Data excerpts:
▶

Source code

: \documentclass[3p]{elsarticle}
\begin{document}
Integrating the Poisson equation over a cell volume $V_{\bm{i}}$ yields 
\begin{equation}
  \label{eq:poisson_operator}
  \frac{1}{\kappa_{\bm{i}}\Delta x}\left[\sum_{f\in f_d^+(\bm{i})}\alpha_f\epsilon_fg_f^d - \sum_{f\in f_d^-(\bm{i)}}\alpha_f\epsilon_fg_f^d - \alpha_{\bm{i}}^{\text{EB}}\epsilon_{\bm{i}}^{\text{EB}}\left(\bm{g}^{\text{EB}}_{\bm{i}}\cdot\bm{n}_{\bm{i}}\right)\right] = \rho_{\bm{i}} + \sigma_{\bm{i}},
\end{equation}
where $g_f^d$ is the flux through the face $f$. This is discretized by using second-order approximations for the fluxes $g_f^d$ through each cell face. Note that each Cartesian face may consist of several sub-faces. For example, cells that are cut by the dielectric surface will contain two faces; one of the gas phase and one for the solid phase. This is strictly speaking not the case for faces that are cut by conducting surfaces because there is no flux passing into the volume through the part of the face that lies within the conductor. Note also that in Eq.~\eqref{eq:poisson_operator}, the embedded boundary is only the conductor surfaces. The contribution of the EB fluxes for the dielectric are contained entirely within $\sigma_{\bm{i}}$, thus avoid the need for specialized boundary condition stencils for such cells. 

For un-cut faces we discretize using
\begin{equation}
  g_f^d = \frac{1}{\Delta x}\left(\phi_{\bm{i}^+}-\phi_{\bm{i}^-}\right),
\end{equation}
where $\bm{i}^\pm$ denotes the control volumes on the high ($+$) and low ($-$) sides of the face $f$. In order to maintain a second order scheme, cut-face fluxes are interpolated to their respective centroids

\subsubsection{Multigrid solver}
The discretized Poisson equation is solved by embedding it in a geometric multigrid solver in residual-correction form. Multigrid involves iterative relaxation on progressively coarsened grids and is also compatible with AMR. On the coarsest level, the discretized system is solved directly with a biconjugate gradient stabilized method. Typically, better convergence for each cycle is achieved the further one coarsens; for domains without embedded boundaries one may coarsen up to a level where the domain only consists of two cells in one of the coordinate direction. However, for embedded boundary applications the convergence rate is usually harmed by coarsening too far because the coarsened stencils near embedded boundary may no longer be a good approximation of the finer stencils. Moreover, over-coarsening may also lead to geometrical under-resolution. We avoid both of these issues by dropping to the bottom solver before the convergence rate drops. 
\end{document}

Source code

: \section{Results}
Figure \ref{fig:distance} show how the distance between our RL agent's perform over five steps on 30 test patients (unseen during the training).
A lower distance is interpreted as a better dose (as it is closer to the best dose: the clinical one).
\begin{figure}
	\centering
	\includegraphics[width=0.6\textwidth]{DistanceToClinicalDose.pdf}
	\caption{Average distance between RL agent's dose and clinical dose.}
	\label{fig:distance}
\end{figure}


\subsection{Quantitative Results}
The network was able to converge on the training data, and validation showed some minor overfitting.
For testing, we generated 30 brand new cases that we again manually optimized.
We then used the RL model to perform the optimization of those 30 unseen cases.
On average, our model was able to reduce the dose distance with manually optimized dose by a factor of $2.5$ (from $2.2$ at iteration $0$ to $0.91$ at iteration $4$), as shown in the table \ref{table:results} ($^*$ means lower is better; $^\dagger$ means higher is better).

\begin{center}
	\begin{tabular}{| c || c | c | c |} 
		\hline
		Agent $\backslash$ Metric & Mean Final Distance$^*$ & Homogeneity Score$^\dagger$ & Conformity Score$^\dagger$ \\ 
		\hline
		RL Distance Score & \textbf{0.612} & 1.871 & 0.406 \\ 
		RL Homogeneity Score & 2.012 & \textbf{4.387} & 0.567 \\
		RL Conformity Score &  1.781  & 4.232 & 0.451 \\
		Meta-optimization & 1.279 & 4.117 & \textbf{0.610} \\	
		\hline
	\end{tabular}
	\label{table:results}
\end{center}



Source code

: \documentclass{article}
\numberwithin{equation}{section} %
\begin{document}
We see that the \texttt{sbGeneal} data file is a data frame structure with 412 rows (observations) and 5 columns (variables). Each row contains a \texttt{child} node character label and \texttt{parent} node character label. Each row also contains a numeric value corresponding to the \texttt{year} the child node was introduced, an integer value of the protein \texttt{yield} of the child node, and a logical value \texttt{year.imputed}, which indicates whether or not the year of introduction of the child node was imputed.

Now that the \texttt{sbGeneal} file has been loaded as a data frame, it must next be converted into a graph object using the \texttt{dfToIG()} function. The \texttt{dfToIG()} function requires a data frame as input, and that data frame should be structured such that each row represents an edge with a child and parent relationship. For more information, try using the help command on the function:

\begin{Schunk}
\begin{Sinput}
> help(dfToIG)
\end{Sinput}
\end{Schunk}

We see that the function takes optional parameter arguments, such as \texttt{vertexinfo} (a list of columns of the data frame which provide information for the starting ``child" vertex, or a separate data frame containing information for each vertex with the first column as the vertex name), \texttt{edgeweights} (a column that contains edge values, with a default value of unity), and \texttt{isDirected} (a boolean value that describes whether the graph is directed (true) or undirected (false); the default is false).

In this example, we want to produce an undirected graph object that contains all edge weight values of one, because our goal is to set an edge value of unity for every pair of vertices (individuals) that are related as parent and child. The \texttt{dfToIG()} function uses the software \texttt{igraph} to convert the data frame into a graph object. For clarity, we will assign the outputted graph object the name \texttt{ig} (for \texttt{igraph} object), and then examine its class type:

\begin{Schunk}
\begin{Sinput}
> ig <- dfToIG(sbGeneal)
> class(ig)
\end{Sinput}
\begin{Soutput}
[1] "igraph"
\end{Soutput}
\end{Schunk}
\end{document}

◀
▶

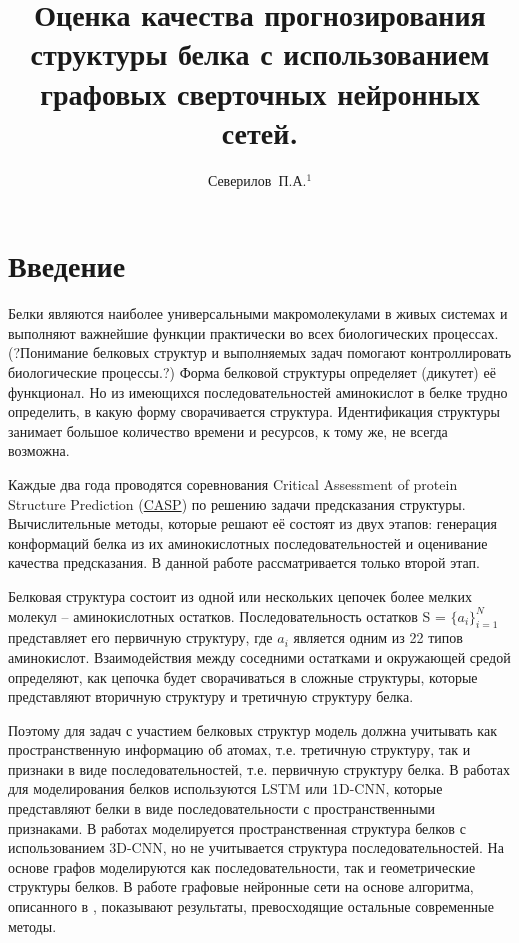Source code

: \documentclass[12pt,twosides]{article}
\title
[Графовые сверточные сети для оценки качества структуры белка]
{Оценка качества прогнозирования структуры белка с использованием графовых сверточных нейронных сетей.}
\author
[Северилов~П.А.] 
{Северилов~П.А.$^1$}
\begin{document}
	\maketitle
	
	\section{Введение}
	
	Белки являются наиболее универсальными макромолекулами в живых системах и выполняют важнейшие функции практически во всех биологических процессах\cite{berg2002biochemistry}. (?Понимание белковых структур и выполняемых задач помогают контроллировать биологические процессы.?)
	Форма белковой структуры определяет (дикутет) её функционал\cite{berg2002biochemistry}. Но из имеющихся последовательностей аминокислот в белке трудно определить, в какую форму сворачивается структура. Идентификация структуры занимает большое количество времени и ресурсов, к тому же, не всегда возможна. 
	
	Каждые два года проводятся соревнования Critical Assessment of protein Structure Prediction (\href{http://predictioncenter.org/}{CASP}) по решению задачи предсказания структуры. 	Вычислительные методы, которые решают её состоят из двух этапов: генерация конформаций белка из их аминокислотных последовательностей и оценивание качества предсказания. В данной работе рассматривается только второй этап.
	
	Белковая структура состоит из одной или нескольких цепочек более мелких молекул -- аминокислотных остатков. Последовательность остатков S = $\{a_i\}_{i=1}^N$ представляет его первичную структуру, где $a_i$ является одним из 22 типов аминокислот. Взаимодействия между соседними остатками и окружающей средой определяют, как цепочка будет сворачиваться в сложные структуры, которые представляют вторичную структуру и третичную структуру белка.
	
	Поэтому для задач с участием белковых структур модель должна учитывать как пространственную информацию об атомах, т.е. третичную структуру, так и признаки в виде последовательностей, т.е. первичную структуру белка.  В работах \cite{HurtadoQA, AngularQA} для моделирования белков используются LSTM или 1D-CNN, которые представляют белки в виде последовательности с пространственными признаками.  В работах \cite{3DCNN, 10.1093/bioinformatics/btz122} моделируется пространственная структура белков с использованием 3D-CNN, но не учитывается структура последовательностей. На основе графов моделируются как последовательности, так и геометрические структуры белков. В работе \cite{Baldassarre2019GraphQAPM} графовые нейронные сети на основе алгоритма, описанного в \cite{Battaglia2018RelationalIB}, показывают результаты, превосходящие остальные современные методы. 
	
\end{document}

◀
▶

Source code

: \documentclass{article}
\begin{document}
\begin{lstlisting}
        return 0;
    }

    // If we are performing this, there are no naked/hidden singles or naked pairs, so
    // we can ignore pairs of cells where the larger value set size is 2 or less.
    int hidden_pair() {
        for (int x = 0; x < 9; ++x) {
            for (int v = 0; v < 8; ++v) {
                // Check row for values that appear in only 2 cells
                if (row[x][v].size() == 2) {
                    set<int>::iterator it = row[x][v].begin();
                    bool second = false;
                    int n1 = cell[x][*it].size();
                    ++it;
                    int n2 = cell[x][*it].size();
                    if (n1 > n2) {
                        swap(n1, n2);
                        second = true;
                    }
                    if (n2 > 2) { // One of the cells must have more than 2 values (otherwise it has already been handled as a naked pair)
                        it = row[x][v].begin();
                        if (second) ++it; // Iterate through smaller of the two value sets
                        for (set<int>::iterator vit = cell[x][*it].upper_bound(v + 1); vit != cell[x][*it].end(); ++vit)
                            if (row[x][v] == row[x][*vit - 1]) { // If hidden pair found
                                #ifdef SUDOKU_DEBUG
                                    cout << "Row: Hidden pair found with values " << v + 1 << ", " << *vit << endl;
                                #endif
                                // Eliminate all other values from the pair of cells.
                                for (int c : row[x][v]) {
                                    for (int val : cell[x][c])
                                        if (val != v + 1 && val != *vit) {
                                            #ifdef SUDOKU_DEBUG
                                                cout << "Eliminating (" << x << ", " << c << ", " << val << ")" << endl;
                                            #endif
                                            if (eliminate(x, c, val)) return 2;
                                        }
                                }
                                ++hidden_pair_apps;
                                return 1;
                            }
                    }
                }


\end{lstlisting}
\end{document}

◀

**Problem description**
Bring together all lines in the records where the word "Score" is found.

**Response**
		Agent $\backslash$ Metric & Mean Final Distance$^*$ & Homogeneity Score$^\dagger$ & Conformity Score$^\dagger$ \\ 
		RL Distance Score & \textbf{0.612} & 1.871 & 0.406 \\ 
		RL Homogeneity Score & 2.012 & \textbf{4.387} & 0.567 \\
		RL Conformity Score &  1.781  & 4.232 & 0.451 \\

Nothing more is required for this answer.